All of these experiences meant that when Nev was approached by the Wings for Life USA, a 501(c)(3) non-profit spinal cord research foundation, and asked to participate in the Wings for Life World Run, he was excited to rise to the challenge. “What I’ve discovered through all of this, and which I already knew, was how important running is for me. I knew I loved it and how good it was for my mental health, but I didn’t know how much I needed it until I couldn’t do it. And how this running community for the past 10 years has changed my life. The friends I’ve made, the experiences I’ve had, and the community I’ve built around it have become so important to my physical and emotional health… and had I lost that, it would have been truly devastating. And so to be able to use running to support people who can’t do that any more, and their families, while growing and building the community of runners is so meaningful to me.”

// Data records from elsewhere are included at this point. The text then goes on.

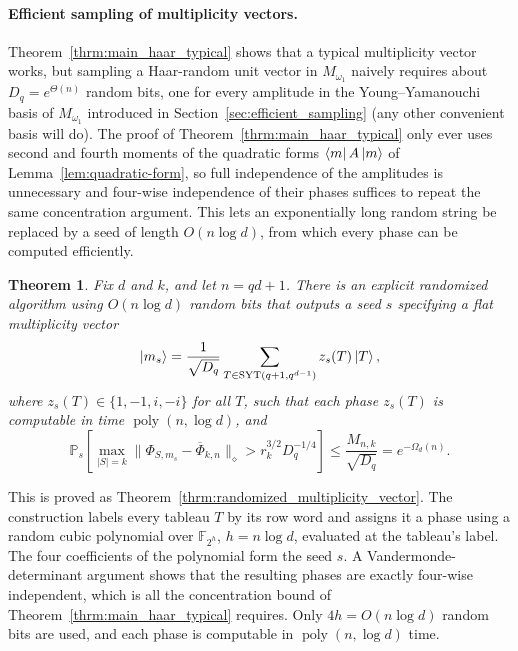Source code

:\documentclass[10pt,twocolumn,superscriptaddress,aps,amsmath,amssymb,citeautoscript,floatfix,prx]{revtex4-2}
\newcounter{alg}
\newtheorem{theorem}{Theorem}
\theoremstyle{plain}
\theoremstyle{plain}
\theoremstyle{plain}
\theoremstyle{plain}
\theoremstyle{plain}
\theoremstyle{plain}
\theoremstyle{plain}
\theoremstyle{definition}
\theoremstyle{plain}
\begin{document}
\paragraph{Efficient sampling of multiplicity vectors.}

Theorem~\ref{thrm:main_haar_typical} shows that a typical multiplicity vector works, but sampling a Haar-random unit vector in $M_{\omega_1}$ naively requires about $D_q=e^{\Theta(n)}$ random bits, 
one for every amplitude in the Young--Yamanouchi basis of $M_{\omega_1}$ introduced in Section~\ref{sec:efficient_sampling} (any other convenient basis will do). 
The proof of Theorem~\ref{thrm:main_haar_typical} only ever uses second and fourth moments of the quadratic forms $\bra mA\ket m$ of Lemma~\ref{lem:quadratic-form}, 
so full independence of the amplitudes is unnecessary and four-wise independence of their phases suffices to repeat the same concentration argument. 
This lets an exponentially long random string be replaced by a seed of length $O(n\log d)$, from which every phase can be computed efficiently.

\begin{theorem}\label{thrm:main_efficient_sampling}
Fix $d$ and $k$, and let $n=qd+1$. There is an explicit randomized algorithm using $O(n\log d)$ random bits that outputs a seed $s$ specifying a flat multiplicity vector
$$
\ket{m_s}
=
\frac1{\sqrt{D_q}}
\sum_{T\in\operatorname{SYT}(q+1,q^{d-1})}
z_s(T)\ket T,
$$
where $z_s(T)\in\{1,-1,i,-i\}$ for all $T$, such that each phase $z_s(T)$ is computable in time $\operatorname{poly}(n,\log d)$, and
$$
\mathbb P_s\left[
\max_{|S|=k}
\|\Phi_{S,m_s}-\overline\Phi_{k,n}\|_\diamond
>r_k^{3/2}D_q^{-1/4}
\right]
\le
\frac{M_{n,k}}{\sqrt{D_q}}
=
e^{-\Omega_d(n)}.
$$
\end{theorem}

This is proved as Theorem~\ref{thrm:randomized_multiplicity_vector}. The construction labels every tableau $T$ by its row word and assigns it a phase using a random cubic polynomial over $\mathbb F_{2^h}$, $h=n\log d$, evaluated at the tableau's label.
The four coefficients of the polynomial form the seed $s$. A Vandermonde-determinant argument shows that the resulting phases are exactly four-wise independent, which is all the concentration bound of Theorem~\ref{thrm:main_haar_typical} requires. 
Only $4h=O(n\log d)$ random bits are used, and each phase is computable in $\operatorname{poly}(n,\log d)$ time.
\end{document}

Nev says, “I’ll have just come off of the London Marathon, and this race will be my second or third run after that, so I’m sure I’ll still be recovering. I don’t have a goal for distance, I’ll just go until the Catcher Car catches me, but I want to get a bunch of people to join me. I’ve already gotten my wife and a few other friends to sign up, and I’m excited to use my platform to get others to join as well. And it’s so cool that runners can do it from anywhere, whether they show up with me in New York, or if they join me from elsewhere on the app, I just want to get people involved.”
After all, it’s the Wings for Life World Run’s global community of runners, all running at the same time and for the same cause, that inspires Nev. It’s why he’s rallying as many friends and fellow runners as he can to join him in running for those who can’t, and raising money to find a cure for spinal cord injury. “There’s just something about the connection you make with people when you share a difficult physical experience, that really requires focus and energy, is hard to describe. And an event like this [Wings for Life World Run] where you mix that physicality with the humanitarian element of supporting research to help those who can’t, or may someday move again, just feels like a very poetic combination. We’re moving our bodies so that hopefully someday you can move yours, because we want you to feel this too.”